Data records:
□ □ □ □ □
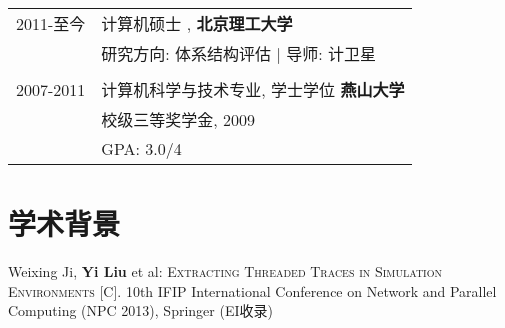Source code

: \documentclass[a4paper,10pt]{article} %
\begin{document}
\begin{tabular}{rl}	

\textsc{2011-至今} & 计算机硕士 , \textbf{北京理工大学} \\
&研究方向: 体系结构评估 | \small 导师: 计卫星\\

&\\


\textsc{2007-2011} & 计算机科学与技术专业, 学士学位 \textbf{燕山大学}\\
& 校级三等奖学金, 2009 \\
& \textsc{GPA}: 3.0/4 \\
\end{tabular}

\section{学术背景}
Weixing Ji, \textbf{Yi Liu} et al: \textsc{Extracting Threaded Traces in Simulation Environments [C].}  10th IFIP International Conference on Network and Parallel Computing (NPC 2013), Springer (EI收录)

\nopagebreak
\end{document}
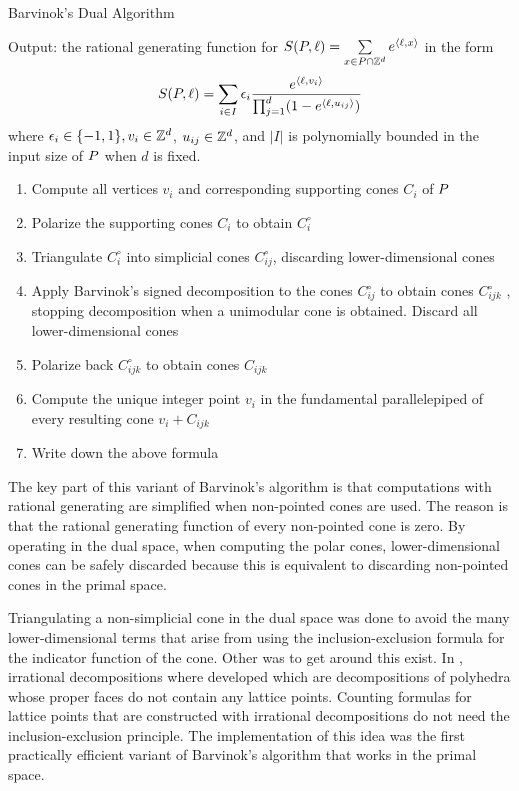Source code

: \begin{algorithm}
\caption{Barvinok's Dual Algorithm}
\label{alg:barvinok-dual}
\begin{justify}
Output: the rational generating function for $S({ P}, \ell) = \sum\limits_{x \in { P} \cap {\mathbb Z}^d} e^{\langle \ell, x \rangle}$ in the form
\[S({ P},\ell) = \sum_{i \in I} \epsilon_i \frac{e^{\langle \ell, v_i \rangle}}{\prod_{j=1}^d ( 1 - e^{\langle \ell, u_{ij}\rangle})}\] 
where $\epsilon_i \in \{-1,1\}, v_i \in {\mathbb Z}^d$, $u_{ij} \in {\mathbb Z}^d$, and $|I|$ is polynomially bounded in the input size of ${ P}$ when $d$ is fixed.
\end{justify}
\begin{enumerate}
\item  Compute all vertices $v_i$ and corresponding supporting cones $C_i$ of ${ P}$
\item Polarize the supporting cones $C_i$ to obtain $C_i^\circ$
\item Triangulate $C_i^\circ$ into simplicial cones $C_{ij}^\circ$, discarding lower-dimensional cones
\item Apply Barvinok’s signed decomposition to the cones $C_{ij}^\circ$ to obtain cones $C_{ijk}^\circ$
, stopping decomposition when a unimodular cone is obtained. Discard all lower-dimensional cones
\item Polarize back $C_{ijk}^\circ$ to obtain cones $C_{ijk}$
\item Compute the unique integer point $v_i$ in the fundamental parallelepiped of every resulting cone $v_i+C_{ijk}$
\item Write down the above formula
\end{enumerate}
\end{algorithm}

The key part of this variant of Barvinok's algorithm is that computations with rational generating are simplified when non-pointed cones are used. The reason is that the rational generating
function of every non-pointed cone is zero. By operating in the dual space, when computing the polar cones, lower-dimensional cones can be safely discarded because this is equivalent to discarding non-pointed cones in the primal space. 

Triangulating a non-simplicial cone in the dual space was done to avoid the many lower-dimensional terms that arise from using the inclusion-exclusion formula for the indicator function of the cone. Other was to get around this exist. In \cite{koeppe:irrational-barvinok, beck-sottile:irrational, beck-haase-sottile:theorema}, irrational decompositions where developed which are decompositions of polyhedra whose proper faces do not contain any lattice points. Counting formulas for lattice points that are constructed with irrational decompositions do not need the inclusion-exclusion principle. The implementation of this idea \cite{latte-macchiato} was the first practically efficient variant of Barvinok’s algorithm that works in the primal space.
□ □ □ □ □
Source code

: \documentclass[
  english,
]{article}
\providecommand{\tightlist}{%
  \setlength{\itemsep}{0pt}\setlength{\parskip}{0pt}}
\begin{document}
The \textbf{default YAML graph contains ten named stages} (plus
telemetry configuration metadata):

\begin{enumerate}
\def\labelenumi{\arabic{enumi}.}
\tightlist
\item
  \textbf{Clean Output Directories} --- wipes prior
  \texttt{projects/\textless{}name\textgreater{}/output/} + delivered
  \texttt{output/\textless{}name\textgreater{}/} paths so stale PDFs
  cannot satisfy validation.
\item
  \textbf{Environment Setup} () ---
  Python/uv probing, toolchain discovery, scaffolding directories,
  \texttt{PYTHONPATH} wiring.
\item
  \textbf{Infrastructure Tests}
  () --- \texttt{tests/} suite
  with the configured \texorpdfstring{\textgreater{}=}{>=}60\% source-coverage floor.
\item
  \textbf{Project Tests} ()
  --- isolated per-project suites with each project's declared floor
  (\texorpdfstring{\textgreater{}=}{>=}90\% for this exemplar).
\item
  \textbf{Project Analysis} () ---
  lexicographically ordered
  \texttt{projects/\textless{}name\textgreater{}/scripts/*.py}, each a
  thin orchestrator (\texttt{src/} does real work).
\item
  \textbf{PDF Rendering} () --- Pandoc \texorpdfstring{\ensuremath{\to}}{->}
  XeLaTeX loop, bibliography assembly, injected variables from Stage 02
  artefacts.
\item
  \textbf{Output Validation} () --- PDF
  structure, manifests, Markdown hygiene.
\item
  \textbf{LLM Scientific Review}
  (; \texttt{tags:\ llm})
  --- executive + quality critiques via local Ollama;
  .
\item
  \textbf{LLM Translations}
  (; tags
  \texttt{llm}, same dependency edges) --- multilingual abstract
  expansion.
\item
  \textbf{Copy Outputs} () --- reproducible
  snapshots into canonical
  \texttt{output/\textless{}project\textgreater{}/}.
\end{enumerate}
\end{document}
□ □ □ □ □
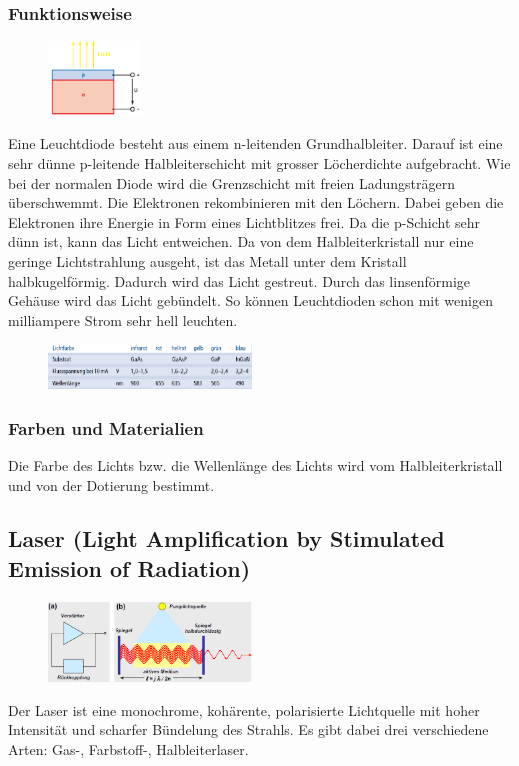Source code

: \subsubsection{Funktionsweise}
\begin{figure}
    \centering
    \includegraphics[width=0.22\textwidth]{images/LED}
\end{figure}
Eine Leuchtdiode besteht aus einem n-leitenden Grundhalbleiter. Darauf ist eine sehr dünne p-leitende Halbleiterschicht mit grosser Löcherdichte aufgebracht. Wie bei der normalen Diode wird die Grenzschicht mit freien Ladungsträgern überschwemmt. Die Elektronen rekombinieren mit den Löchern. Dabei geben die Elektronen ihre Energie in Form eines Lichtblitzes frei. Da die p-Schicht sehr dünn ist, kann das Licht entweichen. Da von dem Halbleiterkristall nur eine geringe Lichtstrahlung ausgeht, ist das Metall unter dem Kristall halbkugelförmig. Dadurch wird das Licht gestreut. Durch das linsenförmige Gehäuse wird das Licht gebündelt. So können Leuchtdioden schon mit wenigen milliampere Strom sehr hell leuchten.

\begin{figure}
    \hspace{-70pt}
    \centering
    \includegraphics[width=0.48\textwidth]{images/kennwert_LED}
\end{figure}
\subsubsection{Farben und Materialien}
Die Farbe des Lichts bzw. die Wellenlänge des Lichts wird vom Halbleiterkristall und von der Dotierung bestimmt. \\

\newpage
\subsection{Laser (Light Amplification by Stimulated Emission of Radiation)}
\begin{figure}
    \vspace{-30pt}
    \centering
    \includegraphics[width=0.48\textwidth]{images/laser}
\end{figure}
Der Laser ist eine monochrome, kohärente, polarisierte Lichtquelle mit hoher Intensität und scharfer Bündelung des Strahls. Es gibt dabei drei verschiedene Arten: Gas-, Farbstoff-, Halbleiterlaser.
□ □ □ □ □
Work task:
If a line in the data contains the string "circ", count it, then give the total and nothing else.

Answer to this exercise:
4